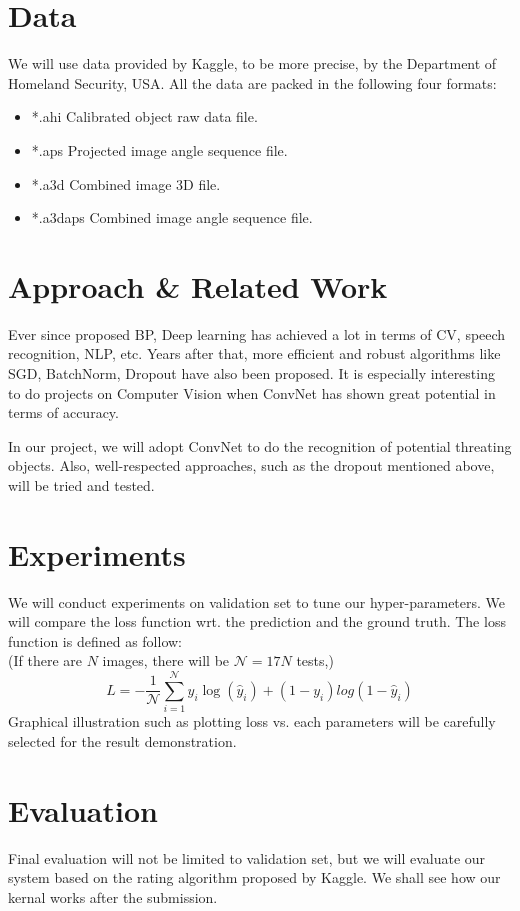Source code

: \documentclass[conference,compsoc]{IEEEtran}
\begin{document}
\section{Data}
	We will use data provided by Kaggle, to be more precise, by the Department of Homeland Security, USA. All the data are packed in the following four formats:
	\begin{itemize}
		\item{*.ahi} Calibrated object raw data file.
		\item{*.aps} Projected image angle sequence file.
		\item{*.a3d} Combined image 3D file.
		\item{*.a3daps} Combined image angle sequence file.
	\end{itemize}
\section{Approach \& Related Work}
	\par
	Ever since \cite{hinton2006fast} proposed BP, Deep learning has achieved a lot in terms of CV, speech recognition, NLP, etc.
	Years after that, more efficient and robust algorithms like SGD\cite{bottou2010large, lecun2012efficient}, BatchNorm\cite{ioffe2015batch}, Dropout\cite{hinton2012improving, srivastava2014dropout} have also been proposed. It is especially interesting to do projects on Computer Vision when ConvNet\cite{krizhevsky2012imagenet} has shown great potential in terms of accuracy.
	\par
	In our project, we will adopt ConvNet to do the recognition of potential threating objects. Also, well-respected approaches, such as the dropout mentioned above, will be tried and tested.
\section{Experiments}
	We will conduct experiments on validation set to tune our hyper-parameters. We will compare the loss function wrt. the prediction and the ground truth. The loss function is defined as follow: \\
	(If there are $N$ images, there will be $\mathcal{N} = 17N$ tests,)
	$$ L = -\frac{1}{\mathcal{N}}\sum_{i=1}^\mathcal{N}{y_i\log(\hat{y}_i) + (1-y_i)log(1-\hat{y}_i)}$$
	Graphical illustration such as plotting loss vs. each parameters will be carefully selected for the result demonstration.
\section{Evaluation}
	Final evaluation will not be limited to validation set, but we will evaluate our system based on the rating algorithm proposed by Kaggle. We shall see how our kernal works after the submission.




\end{document}
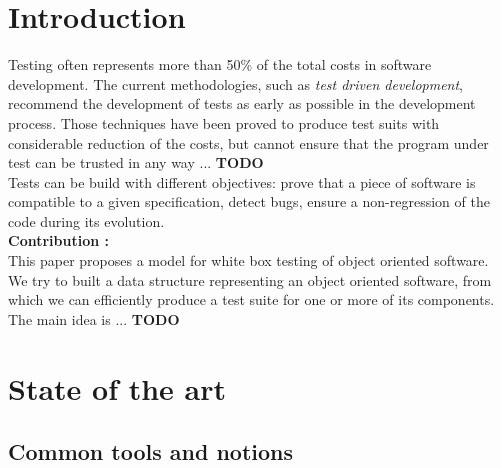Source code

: \documentclass[a4paper]{report}
\begin{document}
\chapter*{Introduction}
Testing often represents more than 50\% of the total costs in software development. The current methodologies, such as \textit{test driven development}, recommend the development of tests as early as possible in the development process. Those techniques have been proved to produce test suits with considerable reduction of the costs, but cannot ensure that the program under test can be trusted in any way ...{\color{red} \textbf{TODO}}\\
Tests can be build with different objectives: prove that a piece of software is compatible to a given specification, detect bugs, ensure a non-regression of the code during its evolution.\\
\newline
\textbf{Contribution :}\\
This paper proposes a model for white box testing of object oriented software. We try to built a data structure representing an object oriented software, from which we can efficiently produce a test suite for one or more of its components. The main idea is ...{\color{red} \textbf{TODO}}\\





\chapter*{State of the art}


\section*{Common tools and notions}
\end{document}

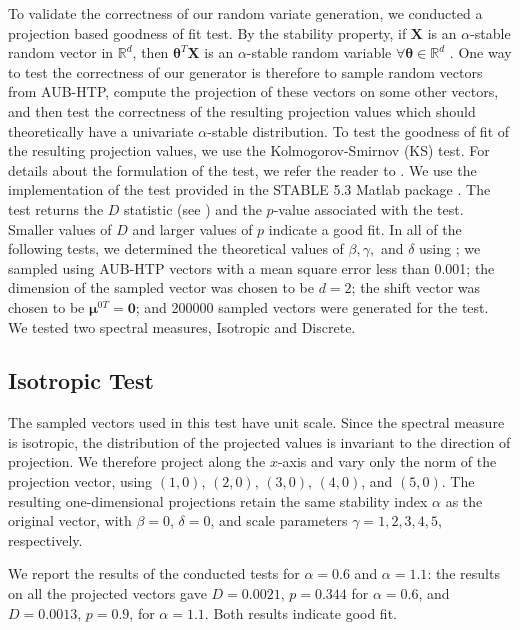 To validate the correctness of our random variate generation, we conducted a projection based goodness of fit test. By the stability property, if $\mathbf{X}$ is an $\alpha$-stable random vector in $\mathbb{R}^d$, then $\boldsymbol{\theta}^T\mathbf{X}$ is an $\alpha$-stable random variable $\forall \boldsymbol{\theta}\in\mathbb{R}^d$ \cite[Theorem 2.1.2]{SamorodnitskyGennady2000Snrp}. One way to test the correctness of our generator is therefore to sample random vectors from AUB-HTP, compute the projection of these vectors on some other vectors, and then test the correctness of the resulting projection values which should theoretically have a univariate $\alpha$-stable distribution. To test the goodness of fit of the resulting projection values, we use the Kolmogorov-Smirnov (KS) test. For details about the formulation of the test, we refer the reader to \cite[Section 10.6]{degroot2018probability}. We use the implementation of the test provided in the STABLE 5.3 Matlab package \cite{robustanalysis}. The test returns the $D$ statistic (see \cite[equation 10.6.2]{degroot2018probability}) and the $p$-value associated with the test. Smaller values of $D$ and larger values of $p$ indicate a good fit. In all of the following tests, we determined the theoretical values of $\beta,\gamma,$ and $\delta$ using \cite[equation. 2.3.3, equation. 2.3.4,  equation. 2.3.5]{SamorodnitskyGennady2000Snrp}; we sampled using AUB-HTP vectors with a mean square error less than 0.001; the dimension of the sampled vector was chosen to be $d=2$; the shift vector was chosen to be $\boldsymbol{\mu}^{0T}=\mathbf{0}$; and 200000 sampled vectors were generated for the test.  We tested two spectral measures, Isotropic and Discrete.
\subsection{Isotropic Test}
 The sampled vectors used in this test have unit scale. Since the spectral measure is isotropic, the distribution of the projected values is invariant to the direction of projection. We therefore project along the $x$-axis and vary only the norm of the projection vector, using $(1,0)$, $(2,0)$, $(3,0)$, $(4,0)$, and $(5,0)$. The resulting one-dimensional projections retain the same stability index $\alpha$ as the original vector, with $\beta=0$, $\delta=0$, and scale parameters $\gamma=1,2,3,4,5$, respectively.

We report the results of the conducted tests for $\alpha=0.6$ and $\alpha=1.1$: the results on all the projected vectors gave $D=0.0021$, $p=0.344$ for  $\alpha=0.6$, and $D=0.0013$, $p=0.9$, for $\alpha=1.1$. Both results indicate good fit.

┄┄┄┄┄┄┄┄┄┄┄┄┄┄┄┄┄┄┄┄

→ WHAT YOU ARE ASKED TO DO: An exact copy of every line above is needed, without the images.

→ TASK RESPONSE:
Source code

: \documentclass[conference,compsoc]{IEEEtran}
\begin{document}
\section{Data}
	We will use data provided by Kaggle, to be more precise, by the Department of Homeland Security, USA. All the data are packed in the following four formats:
	\begin{itemize}
		\item{*.ahi} Calibrated object raw data file.
		\item{*.aps} Projected image angle sequence file.
		\item{*.a3d} Combined image 3D file.
		\item{*.a3daps} Combined image angle sequence file.
	\end{itemize}
\section{Approach \& Related Work}
	\par
	Ever since \cite{hinton2006fast} proposed BP, Deep learning has achieved a lot in terms of CV, speech recognition, NLP, etc.
	Years after that, more efficient and robust algorithms like SGD\cite{bottou2010large, lecun2012efficient}, BatchNorm\cite{ioffe2015batch}, Dropout\cite{hinton2012improving, srivastava2014dropout} have also been proposed. It is especially interesting to do projects on Computer Vision when ConvNet\cite{krizhevsky2012imagenet} has shown great potential in terms of accuracy.
	\par
	In our project, we will adopt ConvNet to do the recognition of potential threating objects. Also, well-respected approaches, such as the dropout mentioned above, will be tried and tested.
\section{Experiments}
	We will conduct experiments on validation set to tune our hyper-parameters. We will compare the loss function wrt. the prediction and the ground truth. The loss function is defined as follow: \\
	(If there are $N$ images, there will be $\mathcal{N} = 17N$ tests,)
	$$ L = -\frac{1}{\mathcal{N}}\sum_{i=1}^\mathcal{N}{y_i\log(\hat{y}_i) + (1-y_i)log(1-\hat{y}_i)}$$
	Graphical illustration such as plotting loss vs. each parameters will be carefully selected for the result demonstration.
\section{Evaluation}
	Final evaluation will not be limited to validation set, but we will evaluate our system based on the rating algorithm proposed by Kaggle. We shall see how our kernal works after the submission.




\end{document}
Source code

: \documentclass[a4paper]{report}
\begin{document}
\chapter*{Introduction}
Testing often represents more than 50\% of the total costs in software development. The current methodologies, such as \textit{test driven development}, recommend the development of tests as early as possible in the development process. Those techniques have been proved to produce test suits with considerable reduction of the costs, but cannot ensure that the program under test can be trusted in any way ...{\color{red} \textbf{TODO}}\\
Tests can be build with different objectives: prove that a piece of software is compatible to a given specification, detect bugs, ensure a non-regression of the code during its evolution.\\
\newline
\textbf{Contribution :}\\
This paper proposes a model for white box testing of object oriented software. We try to built a data structure representing an object oriented software, from which we can efficiently produce a test suite for one or more of its components. The main idea is ...{\color{red} \textbf{TODO}}\\





\chapter*{State of the art}


\section*{Common tools and notions}
\end{document}

 To validate the correctness of our random variate generation, we conducted a projection based goodness of fit test. By the stability property, if $\mathbf{X}$ is an $\alpha$-stable random vector in $\mathbb{R}^d$, then $\boldsymbol{\theta}^T\mathbf{X}$ is an $\alpha$-stable random variable $\forall \boldsymbol{\theta}\in\mathbb{R}^d$ \cite[Theorem 2.1.2]{SamorodnitskyGennady2000Snrp}. One way to test the correctness of our generator is therefore to sample random vectors from AUB-HTP, compute the projection of these vectors on some other vectors, and then test the correctness of the resulting projection values which should theoretically have a univariate $\alpha$-stable distribution. To test the goodness of fit of the resulting projection values, we use the Kolmogorov-Smirnov (KS) test. For details about the formulation of the test, we refer the reader to \cite[Section 10.6]{degroot2018probability}. We use the implementation of the test provided in the STABLE 5.3 Matlab package \cite{robustanalysis}. The test returns the $D$ statistic (see \cite[equation 10.6.2]{degroot2018probability}) and the $p$-value associated with the test. Smaller values of $D$ and larger values of $p$ indicate a good fit. In all of the following tests, we determined the theoretical values of $\beta,\gamma,$ and $\delta$ using \cite[equation. 2.3.3, equation. 2.3.4,  equation. 2.3.5]{SamorodnitskyGennady2000Snrp}; we sampled using AUB-HTP vectors with a mean square error less than 0.001; the dimension of the sampled vector was chosen to be $d=2$; the shift vector was chosen to be $\boldsymbol{\mu}^{0T}=\mathbf{0}$; and 200000 sampled vectors were generated for the test.  We tested two spectral measures, Isotropic and Discrete.
\subsection{Isotropic Test}
 The sampled vectors used in this test have unit scale. Since the spectral measure is isotropic, the distribution of the projected values is invariant to the direction of projection. We therefore project along the $x$-axis and vary only the norm of the projection vector, using $(1,0)$, $(2,0)$, $(3,0)$, $(4,0)$, and $(5,0)$. The resulting one-dimensional projections retain the same stability index $\alpha$ as the original vector, with $\beta=0$, $\delta=0$, and scale parameters $\gamma=1,2,3,4,5$, respectively.

We report the results of the conducted tests for $\alpha=0.6$ and $\alpha=1.1$: the results on all the projected vectors gave $D=0.0021$, $p=0.344$ for  $\alpha=0.6$, and $D=0.0013$, $p=0.9$, for $\alpha=1.1$. Both results indicate good fit.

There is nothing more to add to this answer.